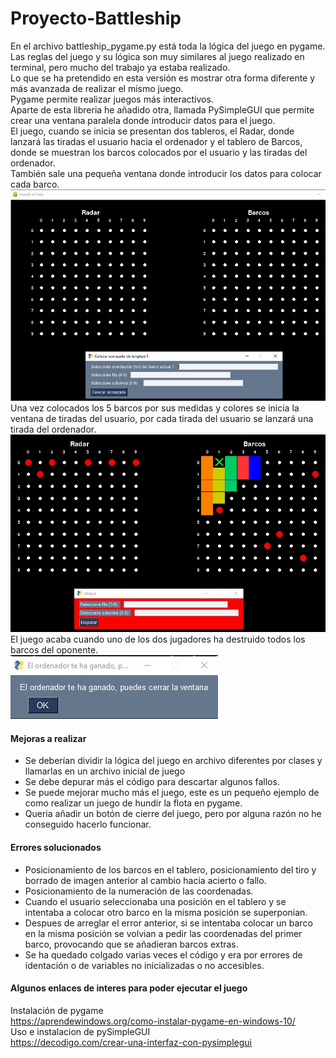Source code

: # Proyecto-Battleship
En el archivo battleship_pygame.py está toda la lógica del juego en pygame.     
Las reglas del juego y su lógica son muy similares al juego realizado en terminal, pero mucho del trabajo ya estaba realizado.    
Lo que se ha pretendido en esta versión es mostrar otra forma diferente y más avanzada de realizar el mismo juego.  
Pygame permite realizar juegos más interactivos.  
Aparte de esta libreria he añadido otra, llamada PySimpleGUI que permite crear una ventana paralela donde introducir datos para el juego.    
El juego, cuando se inicia se presentan dos tableros, el Radar, donde lanzará las tiradas el usuario hacia el ordenador y el tablero de 
Barcos, donde se muestran los barcos colocados por el usuario y las tiradas del ordenador.  
También sale una pequeña ventana donde introducir los datos para colocar cada barco.  
![Imagen inicial del juego de hundir la flota](https://github.com/aiasakitoprof/Proyecto-Battleship/blob/pygame/assets/juego1.jpg)  
Una vez colocados los 5 barcos por sus medidas y colores se inicia la ventana de tiradas del usuario, por cada tirada del usuario
se lanzará una tirada del ordenador.  
![Imagen de barcos colocados e inicio de tirada](https://github.com/aiasakitoprof/Proyecto-Battleship/blob/pygame/assets/juego.jpg)  
El juego acaba cuando uno de los dos jugadores ha destruido todos los barcos del oponente.  
![pop-up de fin de juego](https://github.com/aiasakitoprof/Proyecto-Battleship/blob/pygame/assets/popup.jpg)  
#### Mejoras a realizar
* Se deberían dividir la lógica del juego en archivo diferentes por clases y llamarlas en un archivo inicial de juego  
* Se debe depurar más el código para descartar algunos fallos.  
* Se puede mejorar mucho más el juego, este es un pequeño ejemplo de como realizar un juego de hundir la flota en pygame. 
* Queria añadir un botón de cierre del juego, pero por alguna razón no he conseguido hacerlo funcionar.

#### Errores solucionados
* Posicionamiento de los barcos en el tablero, posicionamiento del tiro y borrado de imagen anterior al cambio hacia acierto o fallo.
* Posicionamiento de la numeración de las coordenadas.
* Cuando el usuario seleccionaba una posición en el tablero y se intentaba a colocar otro barco en la misma posición se superponian.
* Despues de arreglar el error anterior, si se intentaba colocar un barco en la misma posición se volvian a pedir las coordenadas del primer barco, provocando que se añadieran barcos extras.
* Se ha quedado colgado varias veces el código y era por errores de identación o de variables no inicializadas o no accesibles.

#### Algunos enlaces de interes para poder ejecutar el juego
Instalación de pygame  
https://aprendewindows.org/como-instalar-pygame-en-windows-10/  
Uso e instalacion de pySimpleGUI  
https://decodigo.com/crear-una-interfaz-con-pysimplegui
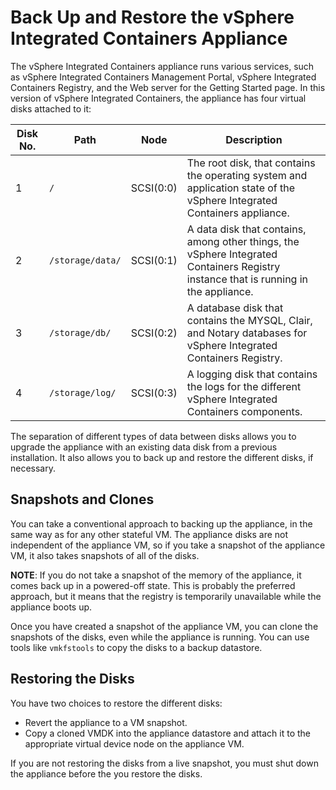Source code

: # Back Up and Restore the vSphere Integrated Containers Appliance #

The vSphere Integrated Containers appliance runs various services, such as vSphere Integrated Containers Management Portal, vSphere Integrated Containers Registry, and the Web server for the Getting Started page. In this version of vSphere Integrated Containers, the appliance has four virtual disks attached to it:

|Disk No.|Path|Node|Description|
|---|---|---|---|
|1|`/`|SCSI(0:0)|The root disk, that contains the operating system and application state of the vSphere Integrated Containers appliance.|
|2|`/storage/data/`|SCSI(0:1)|A data disk that contains, among other things, the vSphere Integrated Containers Registry instance that is running in the appliance.|
|3|`/storage/db/`|SCSI(0:2)|A database disk that contains the MYSQL, Clair, and Notary databases for vSphere Integrated Containers Registry.|
|4|`/storage/log/`|SCSI(0:3)|A logging disk that contains the logs for the different vSphere Integrated Containers components.|

The separation of different types of data between disks allows you to upgrade the appliance with an existing data disk from a previous installation. It also allows you to back up and restore the different disks, if necessary.

## Snapshots and Clones ##

You can take a conventional approach to backing up the appliance, in the same way as for any other stateful VM. The appliance disks are not independent of the appliance VM, so if you take a snapshot of the appliance VM, it also takes snapshots of all of the disks. 

**NOTE**: If you do not take a snapshot of the memory of the appliance, it comes back up in a powered-off state. This is probably the preferred approach, but it means that the registry is temporarily unavailable while the appliance boots up.

Once you have created a snapshot of the appliance VM, you can clone the snapshots of the disks, even while the appliance is running. You can use tools like `vmkfstools` to copy the disks to a backup datastore.

## Restoring the Disks ##

You have two choices to restore the different disks:

- Revert the appliance to a VM snapshot.
- Copy a cloned VMDK into the appliance datastore and attach it to the appropriate virtual device node on the appliance VM. 

If you are not restoring the disks from a live snapshot, you must shut down the appliance before the you restore the disks.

▸ ABOUT THIS TASK:
All the records need to be retyped word for word, except for the pictures.

▸ TASK ANSWER:
Source code

: # Proyecto-Battleship
En el archivo battleship_pygame.py está toda la lógica del juego en pygame.     
Las reglas del juego y su lógica son muy similares al juego realizado en terminal, pero mucho del trabajo ya estaba realizado.    
Lo que se ha pretendido en esta versión es mostrar otra forma diferente y más avanzada de realizar el mismo juego.  
Pygame permite realizar juegos más interactivos.  
Aparte de esta libreria he añadido otra, llamada PySimpleGUI que permite crear una ventana paralela donde introducir datos para el juego.    
El juego, cuando se inicia se presentan dos tableros, el Radar, donde lanzará las tiradas el usuario hacia el ordenador y el tablero de 
Barcos, donde se muestran los barcos colocados por el usuario y las tiradas del ordenador.  
También sale una pequeña ventana donde introducir los datos para colocar cada barco.  
![Imagen inicial del juego de hundir la flota](https://github.com/aiasakitoprof/Proyecto-Battleship/blob/pygame/assets/juego1.jpg)  
Una vez colocados los 5 barcos por sus medidas y colores se inicia la ventana de tiradas del usuario, por cada tirada del usuario
se lanzará una tirada del ordenador.  
![Imagen de barcos colocados e inicio de tirada](https://github.com/aiasakitoprof/Proyecto-Battleship/blob/pygame/assets/juego.jpg)  
El juego acaba cuando uno de los dos jugadores ha destruido todos los barcos del oponente.  
![pop-up de fin de juego](https://github.com/aiasakitoprof/Proyecto-Battleship/blob/pygame/assets/popup.jpg)  
#### Mejoras a realizar
* Se deberían dividir la lógica del juego en archivo diferentes por clases y llamarlas en un archivo inicial de juego  
* Se debe depurar más el código para descartar algunos fallos.  
* Se puede mejorar mucho más el juego, este es un pequeño ejemplo de como realizar un juego de hundir la flota en pygame. 
* Queria añadir un botón de cierre del juego, pero por alguna razón no he conseguido hacerlo funcionar.

#### Errores solucionados
* Posicionamiento de los barcos en el tablero, posicionamiento del tiro y borrado de imagen anterior al cambio hacia acierto o fallo.
* Posicionamiento de la numeración de las coordenadas.
* Cuando el usuario seleccionaba una posición en el tablero y se intentaba a colocar otro barco en la misma posición se superponian.
* Despues de arreglar el error anterior, si se intentaba colocar un barco en la misma posición se volvian a pedir las coordenadas del primer barco, provocando que se añadieran barcos extras.
* Se ha quedado colgado varias veces el código y era por errores de identación o de variables no inicializadas o no accesibles.

#### Algunos enlaces de interes para poder ejecutar el juego
Instalación de pygame  
https://aprendewindows.org/como-instalar-pygame-en-windows-10/  
Uso e instalacion de pySimpleGUI  
https://decodigo.com/crear-una-interfaz-con-pysimplegui
Source code

: # Back Up and Restore the vSphere Integrated Containers Appliance #

The vSphere Integrated Containers appliance runs various services, such as vSphere Integrated Containers Management Portal, vSphere Integrated Containers Registry, and the Web server for the Getting Started page. In this version of vSphere Integrated Containers, the appliance has four virtual disks attached to it:

|Disk No.|Path|Node|Description|
|---|---|---|---|
|1|`/`|SCSI(0:0)|The root disk, that contains the operating system and application state of the vSphere Integrated Containers appliance.|
|2|`/storage/data/`|SCSI(0:1)|A data disk that contains, among other things, the vSphere Integrated Containers Registry instance that is running in the appliance.|
|3|`/storage/db/`|SCSI(0:2)|A database disk that contains the MYSQL, Clair, and Notary databases for vSphere Integrated Containers Registry.|
|4|`/storage/log/`|SCSI(0:3)|A logging disk that contains the logs for the different vSphere Integrated Containers components.|

The separation of different types of data between disks allows you to upgrade the appliance with an existing data disk from a previous installation. It also allows you to back up and restore the different disks, if necessary.

## Snapshots and Clones ##

You can take a conventional approach to backing up the appliance, in the same way as for any other stateful VM. The appliance disks are not independent of the appliance VM, so if you take a snapshot of the appliance VM, it also takes snapshots of all of the disks. 

**NOTE**: If you do not take a snapshot of the memory of the appliance, it comes back up in a powered-off state. This is probably the preferred approach, but it means that the registry is temporarily unavailable while the appliance boots up.

Once you have created a snapshot of the appliance VM, you can clone the snapshots of the disks, even while the appliance is running. You can use tools like `vmkfstools` to copy the disks to a backup datastore.

## Restoring the Disks ##

You have two choices to restore the different disks:

- Revert the appliance to a VM snapshot.
- Copy a cloned VMDK into the appliance datastore and attach it to the appropriate virtual device node on the appliance VM. 

If you are not restoring the disks from a live snapshot, you must shut down the appliance before the you restore the disks.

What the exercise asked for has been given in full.